道路を通じて語られる地史・文化史 地域に関心を持つすべての人に
[レビュアー] 養老孟司(解剖学者)
道路そのものを主人公に立てる話は珍しい。むろん東海道とか中山道という日本の古くからの幹線道路ならありそうなことだが、16号線といっても、関東以外の人にはピンとこないはずである。16号線全体を見渡す地図を見ればすぐにわかることで、この道路は関東の主要部をほぼ網羅して通り抜けている。
地史的にいうと、この領域はいわゆるフォッサ・マグナに相当し、日本列島の中ではいわば「新しい」地域である。
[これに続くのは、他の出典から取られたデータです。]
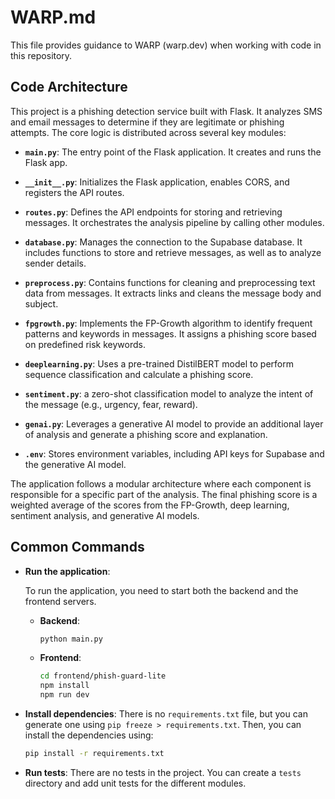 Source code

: # WARP.md

This file provides guidance to WARP (warp.dev) when working with code in this repository.

## Code Architecture

This project is a phishing detection service built with Flask. It analyzes SMS and email messages to determine if they are legitimate or phishing attempts. The core logic is distributed across several key modules:

- **`main.py`**: The entry point of the Flask application. It creates and runs the Flask app.

- **`__init__.py`**: Initializes the Flask application, enables CORS, and registers the API routes.

- **`routes.py`**: Defines the API endpoints for storing and retrieving messages. It orchestrates the analysis pipeline by calling other modules.

- **`database.py`**: Manages the connection to the Supabase database. It includes functions to store and retrieve messages, as well as to analyze sender details.

- **`preprocess.py`**: Contains functions for cleaning and preprocessing text data from messages. It extracts links and cleans the message body and subject.

- **`fpgrowth.py`**: Implements the FP-Growth algorithm to identify frequent patterns and keywords in messages. It assigns a phishing score based on predefined risk keywords.

- **`deeplearning.py`**: Uses a pre-trained DistilBERT model to perform sequence classification and calculate a phishing score.

- **`sentiment.py`**: a zero-shot classification model to analyze the intent of the message (e.g., urgency, fear, reward).

- **`genai.py`**: Leverages a generative AI model to provide an additional layer of analysis and generate a phishing score and explanation.

- **`.env`**: Stores environment variables, including API keys for Supabase and the generative AI model.

The application follows a modular architecture where each component is responsible for a specific part of the analysis. The final phishing score is a weighted average of the scores from the FP-Growth, deep learning, sentiment analysis, and generative AI models.

## Common Commands

- **Run the application**:

  To run the application, you need to start both the backend and the frontend servers.

  - **Backend**:
    ```bash
    python main.py
    ```

  - **Frontend**:
    ```bash
    cd frontend/phish-guard-lite
    npm install
    npm run dev
    ```

- **Install dependencies**:
  There is no `requirements.txt` file, but you can generate one using `pip freeze > requirements.txt`. Then, you can install the dependencies using:
  ```bash
  pip install -r requirements.txt
  ```

- **Run tests**:
  There are no tests in the project. You can create a `tests` directory and add unit tests for the different modules.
それでも本書に記されるように、多数の縄文・弥生時代の遺跡が見つかっており、古くから人が住んだことは間違いない。近代になって東京が極端に大きくなり目立つために、関東という地域は全体として考察されることがあまりない。特に書かれた歴史ではおそらく関東全体に関する記述は、きわめて少ないと思われる。
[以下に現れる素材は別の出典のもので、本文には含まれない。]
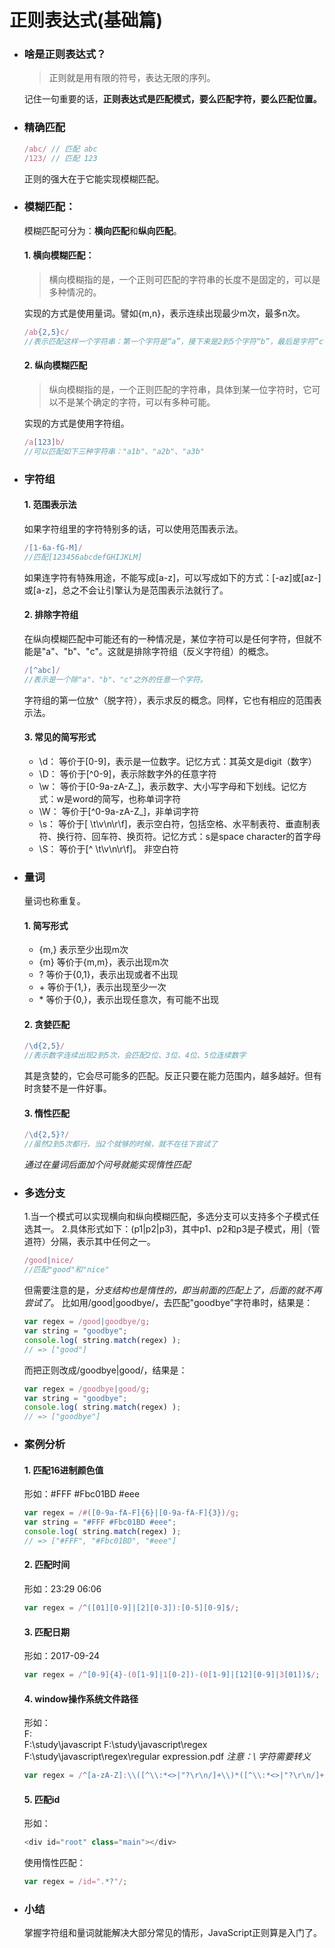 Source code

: # 正则表达式(基础篇)
- ### 啥是正则表达式？
  > 正则就是用有限的符号，表达无限的序列。

  记住一句重要的话，**正则表达式是匹配模式，要么匹配字符，要么匹配位置。**

- ### 精确匹配
  ``` javascript
  /abc/ // 匹配 abc
  /123/ // 匹配 123
  ```
  正则的强大在于它能实现模糊匹配。

- ### 模糊匹配：
  模糊匹配可分为：**横向匹配**和**纵向匹配**。
   #### 1. 横向模糊匹配：
   > 横向模糊指的是，一个正则可匹配的字符串的长度不是固定的，可以是多种情况的。

   实现的方式是使用量词。譬如{m,n}，表示连续出现最少m次，最多n次。
   ``` javascript
   /ab{2,5}c/
   //表示匹配这样一个字符串：第一个字符是“a”，接下来是2到5个字符“b”，最后是字符“c”
   ```
   #### 2. 纵向模糊匹配
   > 纵向模糊指的是，一个正则匹配的字符串，具体到某一位字符时，它可以不是某个确定的字符，可以有多种可能。

   实现的方式是使用字符组。
   ``` javascript
   /a[123]b/
   //可以匹配如下三种字符串："a1b"、"a2b"、"a3b"
   ```

- ### 字符组
   #### 1. 范围表示法
   如果字符组里的字符特别多的话，可以使用范围表示法。
   ``` javascript
   /[1-6a-fG-M]/
   //匹配[123456abcdefGHIJKLM]
   ```
   如果连字符有特殊用途，不能写成[a-z]，可以写成如下的方式：[-az]或[az-]或[a\-z]，总之不会让引擎认为是范围表示法就行了。
   #### 2. 排除字符组
   在纵向模糊匹配中可能还有的一种情况是，某位字符可以是任何字符，但就不能是"a"、"b"、"c"。这就是排除字符组（反义字符组）的概念。
   ``` javascript
   /[^abc]/
   //表示是一个除"a"、"b"、"c"之外的任意一个字符。
   ```
   字符组的第一位放^（脱字符），表示求反的概念。同样，它也有相应的范围表示法。
   #### 3. 常见的简写形式
   - \d： 等价于[0-9]，表示是一位数字。记忆方式：其英文是digit（数字）
   - \D： 等价于[^0-9]，表示除数字外的任意字符
   - \w： 等价于[0-9a-zA-Z_]，表示数字、大小写字母和下划线。记忆方式：w是word的简写，也称单词字符
   - \W： 等价于[^0-9a-zA-Z_]，非单词字符
   - \s： 等价于[ \t\v\n\r\f]，表示空白符，包括空格、水平制表符、垂直制表符、换行符、回车符、换页符。记忆方式：s是space character的首字母
   - \S： 等价于[^ \t\v\n\r\f]。 非空白符

- ### 量词
  量词也称重复。
  #### 1. 简写形式
  - {m,}  表示至少出现m次
  - {m}   等价于{m,m}，表示出现m次
  - ?     等价于{0,1}，表示出现或者不出现
  - \+    等价于{1,}，表示出现至少一次
  - \*     等价于{0,}，表示出现任意次，有可能不出现
  #### 2. 贪婪匹配
  ``` javascript
  /\d{2,5}/
  //表示数字连续出现2到5次，会匹配2位、3位、4位、5位连续数字
  ```
  其是贪婪的，它会尽可能多的匹配。反正只要在能力范围内，越多越好。但有时贪婪不是一件好事。
  #### 3. 惰性匹配
  ``` javascript
  /\d{2,5}?/
  //虽然2到5次都行，当2个就够的时候，就不在往下尝试了
  ```
  *通过在量词后面加个问号就能实现惰性匹配*

- ### 多选分支
  1.当一个模式可以实现横向和纵向模糊匹配，多选分支可以支持多个子模式任选其一。
  2.具体形式如下：(p1|p2|p3)，其中p1、p2和p3是子模式，用|（管道符）分隔，表示其中任何之一。
  ``` javascript
  /good|nice/
  //匹配"good"和"nice"
  ```
  但需要注意的是，*分支结构也是惰性的，即当前面的匹配上了，后面的就不再尝试了*。
  比如用/good|goodbye/，去匹配"goodbye"字符串时，结果是：
  ``` javascript
  var regex = /good|goodbye/g;
  var string = "goodbye";
  console.log( string.match(regex) );
  // => ["good"]
  ```
  而把正则改成/goodbye|good/，结果是：
  ``` javascript
  var regex = /goodbye|good/g;
  var string = "goodbye";
  console.log( string.match(regex) );
  // => ["goodbye"]
  ```

- ### 案例分析
  #### 1. 匹配16进制颜色值
  形如：#FFF #Fbc01BD #eee
  ``` javascript
  var regex = /#([0-9a-fA-F]{6}|[0-9a-fA-F]{3})/g;
  var string = "#FFF #Fbc01BD #eee";
  console.log( string.match(regex) );
  // => ["#FFF", "#Fbc01BD", "#eee"]
  ```
  #### 2. 匹配时间
  形如：23:29  06:06
  ``` javascript
  var regex = /^([01][0-9]|[2][0-3]):[0-5][0-9]$/;
  ```
  #### 3. 匹配日期
  形如：2017-09-24
  ``` javascript
  var regex = /^[0-9]{4}-(0[1-9]|1[0-2])-(0[1-9]|[12][0-9]|3[01])$/;
  ```
  #### 4. window操作系统文件路径
  形如：  
  F:\
  F:\study\javascript
  F:\study\javascript\regex\
  F:\study\javascript\regex\regular expression.pdf
  *注意：\ 字符需要转义*
  ``` javascript
  var regex = /^[a-zA-Z]:\\([^\\:*<>|"?\r\n/]+\\)*([^\\:*<>|"?\r\n/]+)?$/;
  ```
  #### 5. 匹配id
  形如：
  ``` javascript
  <div id="root" class="main"></div>
  ```
  使用惰性匹配：
  ``` javascript
  var regex = /id=".*?"/;
  ```
- ### 小结
  掌握字符组和量词就能解决大部分常见的情形，JavaScript正则算是入门了。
私は生まれも育ちも鎌倉で、その鎌倉になにがあるかと思うと、よく言えば質実剛健、質素倹約、要するに貧乏というしかない。それは北条時頼の母、松下禅尼以来の鎌倉武士の伝統かもしれない。大仏ならもっと古いものが奈良にあるし、多くの寺社は鎌倉時代以降のものである。古都なので発掘調査が義務付けられているから、ときに住宅の改築などでの発掘調査のようすを見ることがあるが、出てくるものはゲタや馬の骨で、金目のものは出ないという印象が強い。
わが家の近くには英勝寺という寺があって、太田道灌邸旧蹟という碑が建っている。道灌が活躍したのは享徳の乱といわれる戦国時代の初期だが、その影響が西に及んで応仁の乱になったという。江戸城を築いた道灌が活躍した範囲はまさに16号線でくくることができよう。享徳の乱については近年歴史の教科書に入れられるようになったとも読んだばかりで、日本史の記述は、従来までは西に偏っていた、と言うしかない。
著者は16号線をたどるという独特の視点から、東京や江戸の陰に隠れがちだった関東という地域の歴史や特徴をとらえようとしている。地形そのものから日本史を読み取ろうとするのは、竹村公太郎の得意分野であるが、本書は関東に関して地史から音楽、つまり文化史までを視野に入れた、広範な総説になっている点がたいへん興味深い。
コロナ禍によって、地方移住が進んでいるといわれる現在、こうした見方もあるという意味で、地域と日本に関心を持つすべての人に読んでもらいたい本である。